_EXERCISE PROMPT:_
Scan the records below. Report the number of lines containing the word "классификации", and nothing more.

(Document images with source code)
* * * * *
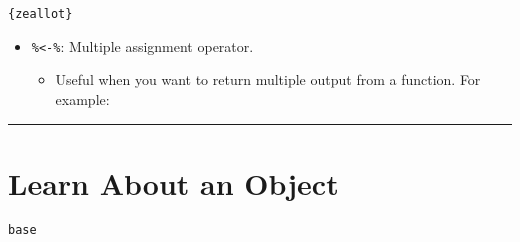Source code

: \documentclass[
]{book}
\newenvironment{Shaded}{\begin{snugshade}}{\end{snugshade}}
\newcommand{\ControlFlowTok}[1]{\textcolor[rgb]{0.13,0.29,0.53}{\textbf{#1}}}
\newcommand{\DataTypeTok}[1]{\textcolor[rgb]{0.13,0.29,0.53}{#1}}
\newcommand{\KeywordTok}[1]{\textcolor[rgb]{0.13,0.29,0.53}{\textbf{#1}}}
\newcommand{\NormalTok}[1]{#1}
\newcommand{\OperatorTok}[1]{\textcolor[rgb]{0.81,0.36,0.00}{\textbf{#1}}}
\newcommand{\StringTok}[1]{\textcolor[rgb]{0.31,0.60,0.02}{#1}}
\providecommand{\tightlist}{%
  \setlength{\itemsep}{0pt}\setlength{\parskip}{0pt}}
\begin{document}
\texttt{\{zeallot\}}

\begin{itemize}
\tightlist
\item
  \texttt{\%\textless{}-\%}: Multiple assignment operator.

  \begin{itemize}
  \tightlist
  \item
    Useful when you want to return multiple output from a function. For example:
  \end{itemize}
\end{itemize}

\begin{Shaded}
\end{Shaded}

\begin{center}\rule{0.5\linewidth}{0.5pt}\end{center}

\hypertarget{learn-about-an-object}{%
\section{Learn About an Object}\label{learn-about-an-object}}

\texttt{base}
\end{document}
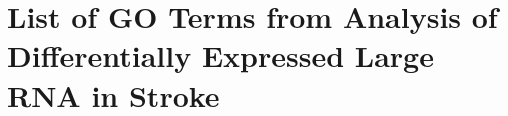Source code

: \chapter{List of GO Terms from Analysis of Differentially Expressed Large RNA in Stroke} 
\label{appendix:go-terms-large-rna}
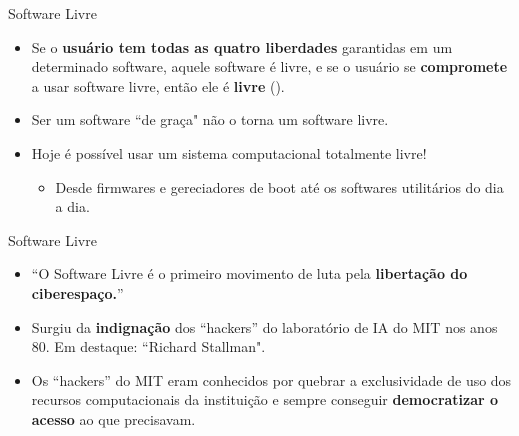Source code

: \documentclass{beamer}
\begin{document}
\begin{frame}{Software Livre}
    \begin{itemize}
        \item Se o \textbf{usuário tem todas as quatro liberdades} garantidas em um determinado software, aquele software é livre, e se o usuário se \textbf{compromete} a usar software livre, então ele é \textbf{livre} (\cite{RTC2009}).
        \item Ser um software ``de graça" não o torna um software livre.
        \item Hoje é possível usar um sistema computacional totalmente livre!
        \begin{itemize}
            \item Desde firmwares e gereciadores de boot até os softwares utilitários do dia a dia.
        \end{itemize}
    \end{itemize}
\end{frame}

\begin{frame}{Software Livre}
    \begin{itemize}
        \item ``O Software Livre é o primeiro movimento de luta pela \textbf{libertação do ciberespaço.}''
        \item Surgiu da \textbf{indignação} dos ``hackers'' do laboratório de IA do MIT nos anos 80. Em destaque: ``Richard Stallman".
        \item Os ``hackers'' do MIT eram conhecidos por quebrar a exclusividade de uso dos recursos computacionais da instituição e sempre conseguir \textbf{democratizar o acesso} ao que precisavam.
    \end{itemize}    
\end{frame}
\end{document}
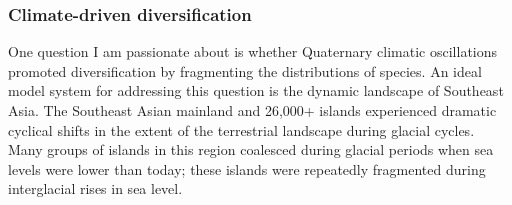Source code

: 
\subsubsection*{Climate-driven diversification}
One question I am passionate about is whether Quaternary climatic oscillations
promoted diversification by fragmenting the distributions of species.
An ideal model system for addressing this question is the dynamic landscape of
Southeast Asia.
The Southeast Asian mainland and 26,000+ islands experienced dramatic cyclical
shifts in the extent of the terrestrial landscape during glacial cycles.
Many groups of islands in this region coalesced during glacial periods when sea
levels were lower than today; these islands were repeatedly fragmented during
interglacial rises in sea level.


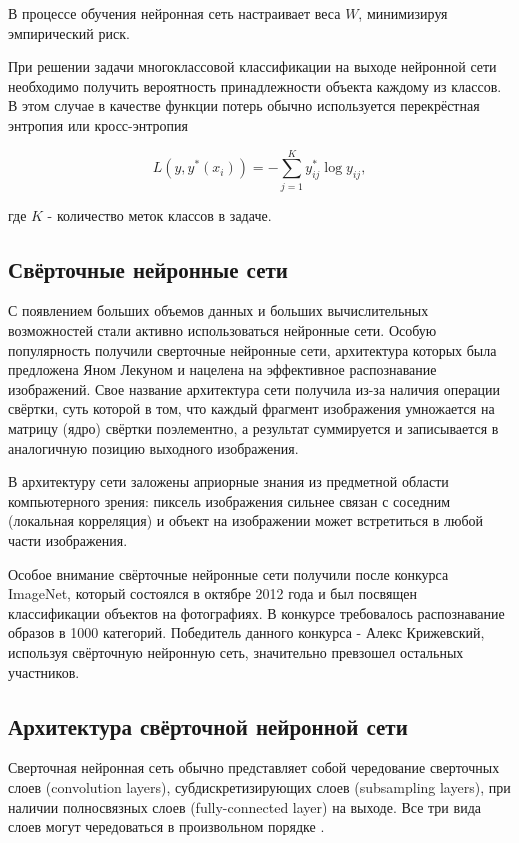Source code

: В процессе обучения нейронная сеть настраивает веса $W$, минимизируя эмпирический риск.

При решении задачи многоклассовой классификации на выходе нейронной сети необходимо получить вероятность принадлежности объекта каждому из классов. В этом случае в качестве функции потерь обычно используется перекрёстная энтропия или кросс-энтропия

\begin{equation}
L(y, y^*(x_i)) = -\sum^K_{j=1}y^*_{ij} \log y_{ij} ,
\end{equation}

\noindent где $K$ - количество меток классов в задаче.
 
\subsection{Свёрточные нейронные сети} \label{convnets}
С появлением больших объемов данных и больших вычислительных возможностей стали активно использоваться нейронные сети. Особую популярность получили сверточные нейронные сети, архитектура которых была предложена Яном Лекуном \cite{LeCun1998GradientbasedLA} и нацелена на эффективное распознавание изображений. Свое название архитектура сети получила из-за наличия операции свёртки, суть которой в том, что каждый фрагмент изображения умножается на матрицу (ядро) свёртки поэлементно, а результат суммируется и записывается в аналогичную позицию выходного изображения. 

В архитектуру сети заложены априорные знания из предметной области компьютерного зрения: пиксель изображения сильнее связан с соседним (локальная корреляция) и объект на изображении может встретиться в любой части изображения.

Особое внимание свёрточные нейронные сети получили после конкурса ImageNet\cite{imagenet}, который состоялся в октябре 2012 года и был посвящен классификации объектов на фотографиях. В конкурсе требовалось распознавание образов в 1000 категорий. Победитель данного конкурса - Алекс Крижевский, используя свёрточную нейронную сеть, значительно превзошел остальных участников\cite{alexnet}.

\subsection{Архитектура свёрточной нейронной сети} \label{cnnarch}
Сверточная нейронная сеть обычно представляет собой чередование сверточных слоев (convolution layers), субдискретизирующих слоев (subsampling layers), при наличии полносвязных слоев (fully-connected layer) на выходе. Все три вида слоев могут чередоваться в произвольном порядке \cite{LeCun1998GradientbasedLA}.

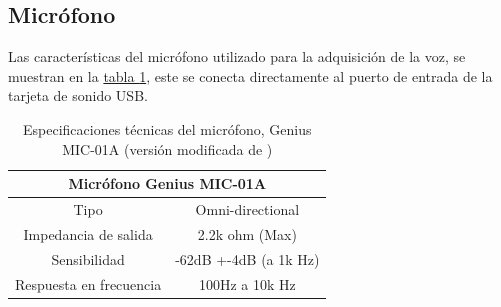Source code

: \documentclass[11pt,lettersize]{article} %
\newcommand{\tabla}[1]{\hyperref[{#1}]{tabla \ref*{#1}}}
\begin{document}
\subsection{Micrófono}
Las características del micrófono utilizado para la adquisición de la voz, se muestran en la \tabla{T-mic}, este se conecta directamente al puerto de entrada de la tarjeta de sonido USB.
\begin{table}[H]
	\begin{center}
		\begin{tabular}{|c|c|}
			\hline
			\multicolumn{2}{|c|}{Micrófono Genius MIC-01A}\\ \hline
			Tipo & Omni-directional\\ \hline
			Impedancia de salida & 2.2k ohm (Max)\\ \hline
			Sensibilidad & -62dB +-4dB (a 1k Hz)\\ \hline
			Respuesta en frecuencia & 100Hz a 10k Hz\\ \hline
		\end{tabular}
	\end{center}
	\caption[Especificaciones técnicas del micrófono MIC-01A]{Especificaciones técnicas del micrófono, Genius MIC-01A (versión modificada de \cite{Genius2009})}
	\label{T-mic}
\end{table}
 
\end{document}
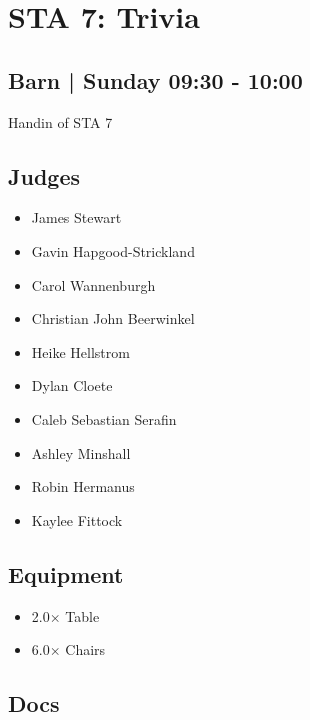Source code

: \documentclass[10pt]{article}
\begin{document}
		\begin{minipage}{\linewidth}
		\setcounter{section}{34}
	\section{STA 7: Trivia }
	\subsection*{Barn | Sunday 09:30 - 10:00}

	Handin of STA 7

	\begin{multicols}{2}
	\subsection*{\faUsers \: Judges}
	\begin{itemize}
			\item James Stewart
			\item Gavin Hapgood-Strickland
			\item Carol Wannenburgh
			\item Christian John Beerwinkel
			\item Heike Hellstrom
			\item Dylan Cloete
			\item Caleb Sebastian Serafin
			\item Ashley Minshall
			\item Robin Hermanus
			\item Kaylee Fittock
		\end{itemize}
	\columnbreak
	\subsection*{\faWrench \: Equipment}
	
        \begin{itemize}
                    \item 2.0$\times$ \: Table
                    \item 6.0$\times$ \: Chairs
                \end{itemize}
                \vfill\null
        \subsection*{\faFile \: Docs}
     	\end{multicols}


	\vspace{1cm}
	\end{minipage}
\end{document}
* * * * *
_ANSWER AREA:_
2